■ Aim of the exercise
Copy each line below that has "Verbatim".

■ Given records
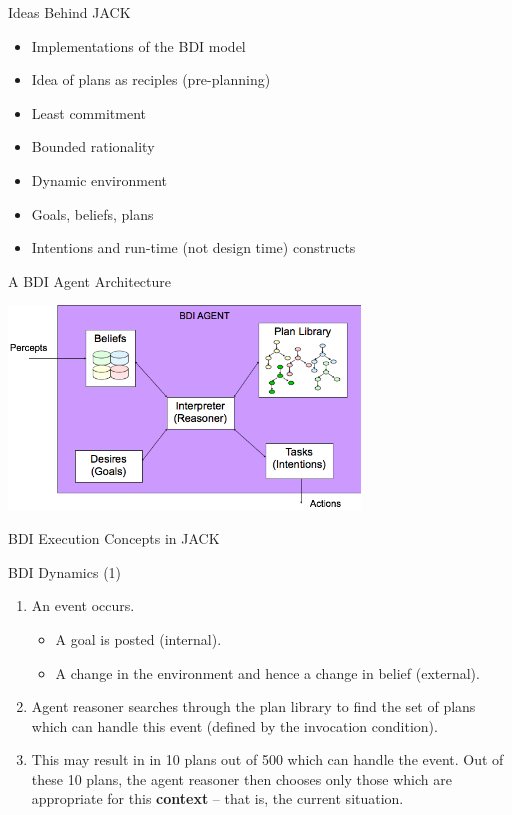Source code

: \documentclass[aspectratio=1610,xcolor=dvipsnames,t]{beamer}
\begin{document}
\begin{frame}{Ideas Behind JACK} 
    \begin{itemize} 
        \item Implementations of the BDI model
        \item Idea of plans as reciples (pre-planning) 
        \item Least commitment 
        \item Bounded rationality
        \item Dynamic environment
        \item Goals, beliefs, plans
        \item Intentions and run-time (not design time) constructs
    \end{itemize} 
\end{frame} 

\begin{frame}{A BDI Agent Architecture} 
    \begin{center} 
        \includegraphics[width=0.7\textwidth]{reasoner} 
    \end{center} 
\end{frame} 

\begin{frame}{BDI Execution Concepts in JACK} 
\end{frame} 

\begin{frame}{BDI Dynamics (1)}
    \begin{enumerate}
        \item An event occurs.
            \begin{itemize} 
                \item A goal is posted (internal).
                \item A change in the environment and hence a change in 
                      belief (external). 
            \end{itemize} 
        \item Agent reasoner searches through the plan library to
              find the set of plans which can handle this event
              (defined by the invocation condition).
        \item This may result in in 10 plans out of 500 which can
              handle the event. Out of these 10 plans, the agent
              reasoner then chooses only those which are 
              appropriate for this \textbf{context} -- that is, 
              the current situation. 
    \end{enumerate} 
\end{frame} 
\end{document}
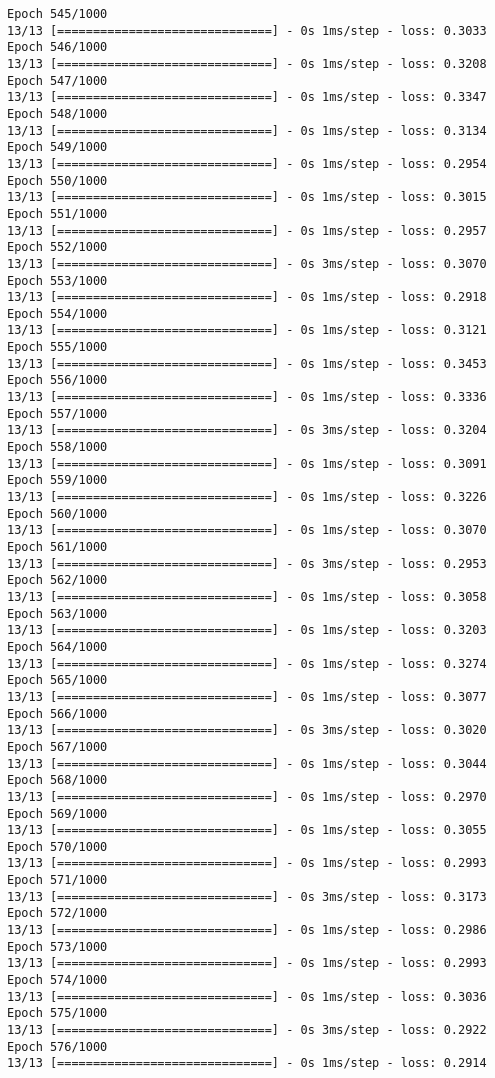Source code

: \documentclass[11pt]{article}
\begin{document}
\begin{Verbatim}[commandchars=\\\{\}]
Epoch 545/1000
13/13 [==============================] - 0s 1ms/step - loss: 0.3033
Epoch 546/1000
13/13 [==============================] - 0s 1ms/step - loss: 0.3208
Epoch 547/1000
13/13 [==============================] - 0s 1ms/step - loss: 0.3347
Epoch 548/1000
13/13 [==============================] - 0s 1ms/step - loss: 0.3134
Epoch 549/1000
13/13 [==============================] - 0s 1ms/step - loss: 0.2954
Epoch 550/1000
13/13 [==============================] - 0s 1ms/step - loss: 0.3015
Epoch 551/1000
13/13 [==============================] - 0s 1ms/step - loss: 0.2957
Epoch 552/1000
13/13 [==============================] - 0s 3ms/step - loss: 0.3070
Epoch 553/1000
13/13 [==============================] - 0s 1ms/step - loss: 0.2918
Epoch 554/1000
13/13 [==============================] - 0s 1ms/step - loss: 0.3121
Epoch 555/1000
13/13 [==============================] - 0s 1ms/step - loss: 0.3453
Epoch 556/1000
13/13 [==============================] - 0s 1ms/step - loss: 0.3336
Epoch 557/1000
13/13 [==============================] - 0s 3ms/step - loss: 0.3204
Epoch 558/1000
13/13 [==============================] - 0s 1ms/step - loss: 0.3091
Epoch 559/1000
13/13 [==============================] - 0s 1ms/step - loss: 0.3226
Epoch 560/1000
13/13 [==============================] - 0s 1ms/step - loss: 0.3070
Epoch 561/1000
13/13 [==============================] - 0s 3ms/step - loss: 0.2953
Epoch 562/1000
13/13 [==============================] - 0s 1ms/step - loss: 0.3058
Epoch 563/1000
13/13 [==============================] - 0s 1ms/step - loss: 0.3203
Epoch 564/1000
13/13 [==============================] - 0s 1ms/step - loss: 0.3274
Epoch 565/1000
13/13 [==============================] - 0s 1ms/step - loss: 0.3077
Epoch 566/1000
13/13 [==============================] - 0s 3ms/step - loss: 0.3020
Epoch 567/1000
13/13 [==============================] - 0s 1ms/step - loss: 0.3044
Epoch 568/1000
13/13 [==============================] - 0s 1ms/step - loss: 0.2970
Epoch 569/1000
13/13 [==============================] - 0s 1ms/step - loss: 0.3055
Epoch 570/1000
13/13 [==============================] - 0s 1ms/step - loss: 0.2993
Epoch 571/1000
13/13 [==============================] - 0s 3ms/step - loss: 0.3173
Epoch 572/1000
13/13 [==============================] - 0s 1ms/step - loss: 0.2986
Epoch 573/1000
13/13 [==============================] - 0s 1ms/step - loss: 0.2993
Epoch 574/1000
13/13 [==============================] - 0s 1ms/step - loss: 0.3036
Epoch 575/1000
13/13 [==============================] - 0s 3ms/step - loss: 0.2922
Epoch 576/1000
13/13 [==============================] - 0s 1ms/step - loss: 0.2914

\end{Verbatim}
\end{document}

■ Task solution
\begin{Verbatim}[commandchars=\\\{\}]
\end{Verbatim}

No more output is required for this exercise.